The traditional approach uses IDL (Interface Definition Language) or OpenAPI Spec to define interfaces. These are precise, but they lack semantics. NL adds the semantic layer — it defines not only “what the format is,” but also “what this means.”

Glue Between People and People

This is the most easily overlooked level. In software development, the cost of communication between people often exceeds the cost of writing code:

The product manager says “the user experience should be good,” the developer interprets it as “response must be fast,” the tester interprets it as “must have no bugs”
The frontend says “this component should be reusable,” the backend interprets it as “needs abstraction,” the designer interprets it as “needs consistency”
A new member asks “why was this feature done this way,” the veteran says “that’s how it was decided back then”
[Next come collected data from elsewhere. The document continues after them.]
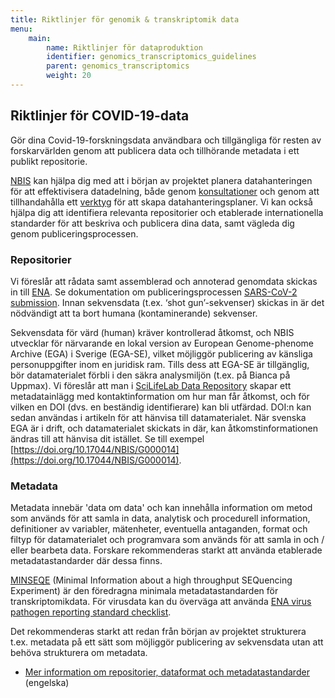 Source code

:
 ```yaml
---
title: Riktlinjer för genomik & transkriptomik data
menu:
    main:
        name: Riktlinjer för dataproduktion
        identifier: genomics_transcriptomics_guidelines
        parent: genomics_transcriptomics
        weight: 20
---
```


## Riktlinjer för COVID-19-data
Gör dina Covid-19-forskningsdata användbara och tillgängliga för resten av forskarvärlden genom att publicera data och tillhörande metadata i ett publikt repositorie.
 
[NBIS](http://www.nbis.se/) kan hjälpa dig med att i början av projektet planera datahanteringen för att effektivisera datadelning, både genom [konsultationer](https://nbis.se/support/supportform/index.php?form=consultation) och genom att tillhandahålla ett [verktyg](https://dsw.scilifelab.se/) för att skapa datahanteringsplaner. Vi kan också hjälpa dig att identifiera relevanta repositorier och etablerade internationella standarder för att beskriva och publicera dina data, samt vägleda dig genom publiceringsprocessen.
 
### Repositorier
Vi föreslår att rådata samt assemblerad och annoterad genomdata skickas in till [ENA](https://www.ebi.ac.uk/ena). Se dokumentation om publiceringsprocessen [SARS-CoV-2 submission](https://ena-browser-docs.readthedocs.io/sv/latest/help_and_guides/sars-cov-2-submissions.html). Innan sekvensdata (t.ex. ‘shot gun’-sekvenser) skickas in är det nödvändigt att ta bort humana (kontaminerande) sekvenser.
 
Sekvensdata för värd (human) kräver kontrollerad åtkomst, och NBIS utvecklar för närvarande en lokal version av European Genome-phenome Archive (EGA) i Sverige (EGA-SE), vilket möjliggör publicering av känsliga personuppgifter inom en juridisk ram. Tills dess att EGA-SE är tillgänglig, bör datamaterialet förbli i den säkra analysmiljön (t.ex. på Bianca på Uppmax). Vi föreslår att man i [SciLifeLab Data Repository](https://scilifelab.figshare.com/) skapar ett metadatainlägg med kontaktinformation om hur man får åtkomst, och för vilken en DOI (dvs. en beständig identifierare) kan bli utfärdad. DOI:n kan sedan användas i artikeln för att hänvisa till datamaterialet. När svenska EGA är i drift, och datamaterialet skickats in där, kan åtkomstinformationen ändras till att hänvisa dit istället. Se till exempel [https://doi.org/10.17044/NBIS/G000014](https://doi.org/10.17044/NBIS/G000014).
 
### Metadata
Metadata innebär 'data om data' och kan innehålla information om metod som används för att samla in data, analytisk och procedurell information, definitioner av variabler, mätenheter, eventuella antaganden, format och filtyp för datamaterialet och programvara som används för att samla in och / eller bearbeta data. Forskare rekommenderas starkt att använda etablerade metadatastandarder där dessa finns. 

[MINSEQE](https://doi.org/10.25504/FAIRsharing.a55z32) (Minimal Information about a high throughput SEQuencing Experiment) är den föredragna minimala metadatastandarden för transkriptomikdata. För virusdata kan du överväga att använda [ENA virus pathogen reporting standard checklist](https://www.ebi.ac.uk/ena/data/view/ERC000033). 

Det rekommenderas starkt att redan från början av projektet strukturera t.ex. metadata på ett sätt som möjliggör publicering av sekvensdata utan att behöva strukturera om metadata.
 
* [Mer information om repositorier, dataformat och metadatastandarder](https://scilifelab-data-guidelines.readthedocs.io/en/latest/docs/covid-19/index.html#guidelines-about-repositories-data-formats-and-metadata-standards) (engelska)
The value of NL as a glue layer:

Eliminates ambiguity: define “good” as “< 200ms response time”
Aligns understanding: define “reusable” as “supports 3+ scenarios”
Conveys context: write the “why” into the value clause of a User Story

**Figure 8.2 — NL as Inter-Team Glue**

The AI’s role here is as an aligner: unifying the NL expressions from different roles into the same source of truth, transforming vague consensus into precise acceptance criteria.
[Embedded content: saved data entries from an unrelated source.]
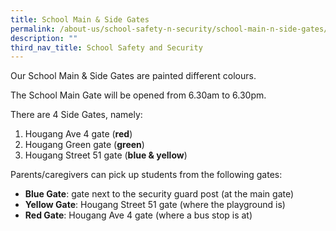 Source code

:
 ```yaml
---
title: School Main & Side Gates
permalink: /about-us/school-safety-n-security/school-main-n-side-gates/
description: ""
third_nav_title: School Safety and Security
---
```

Our School Main & Side Gates are painted different colours.  
  
The School Main Gate will be opened from 6.30am to 6.30pm.  
  
There are 4 Side Gates, namely:  

1.  Hougang Ave 4 gate (**red**)
2.  Hougang Green gate (**green**)
3.  Hougang Street 51 gate (**blue & yellow**)

  

Parents/caregivers can pick up students from the following gates:

*   **Blue Gate**: gate next to the security guard post (at the main gate)
*   **Yellow Gate**: Hougang Street 51 gate (where the playground is)
*   **Red Gate**: Hougang Ave 4 gate (where a bus stop is at)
Glue Between Teams and Teams

As an organization grows, collaboration between teams becomes a bottleneck:

The platform team says “we provide the user service,” the business team says “what I need is customer management”
The data team says “the data warehouse is ready,” the analytics team says “I can’t find the metrics I need”
The security team says “compliance requirements are met,” the product team says “the user registration flow is too complicated”

The traditional solutions are architecture review meetings, cross-team documentation, and API gateways. These are all effective, but they share a common problem: high update cost, easy to become outdated.

The advantages of the NL glue layer:

Low-cost updates: changing a User Story is 10x faster than changing an architecture document
High-fidelity transmission: NL is easier for non-technical people to understand than code
Verifiability: NL can be automatically checked for consistency by AI

**Figure 8.3 — NL as Cross-Team Glue**

The Essence of AI as a Glue Layer

Let’s return to the most fundamental question: what is the role of AI in software development?

Traditional view: AI is an accelerator — making code writing faster.

My view: AI is a glue layer — binding different things together.

**Figure 8.4 — The Panorama of AI as a Glue Layer**

And NL (Natural Language) is the adhesive of this glue layer:

Without NL, AI is just a tool for quickly generating code
With NL, AI becomes the hub connecting intent, code, tests, and teams

This is why NL coverage is so important — it doesn’t measure “how well the code is written,” but “how firmly the glue is bonded.”

When NL coverage is high and accurate:

Code changes have a traceable trail
Test failures have a discoverable cause
Team collaboration has a reliable basis
System evolution has a trackable direction

When NL coverage is low or inaccurate:

Code becomes a black box
Tests become decoration
Team collaboration relies on guesswork
System evolution relies on luck

Conclusion: Reliable Glue

Vibe-Coding has made code generation incredibly fast, but this speed needs to be constrained and guided.

**Figure 9.1 — NL Glue Layer Panorama**

Establishing the NL glue layer is essentially a paradigm shift in how we work:

From “handling code” to “handling User Stories”
From “code coverage” to “NL implementation rate”
From “tests pass” to “NL and code are consistent”

The significance of this shift:

Code is detail: AI can generate it quickly, but NL is the source of truth
NL is the center: it binds user intent, code implementation, and test cases together
Consistency is the goal: NL and code must be consistent, otherwise the glue is broken

Three core metrics (implementation rate, accuracy rate, code-NL rate) and three core detections (conflict, fuzzy, unimplemented) provide a framework for measurement and improvement.

The ultimate goal is not “perfect documentation,” but reliable glue — enabling NL to effectively bind upstream and downstream, keeping Vibe-Coding fast while remaining under control.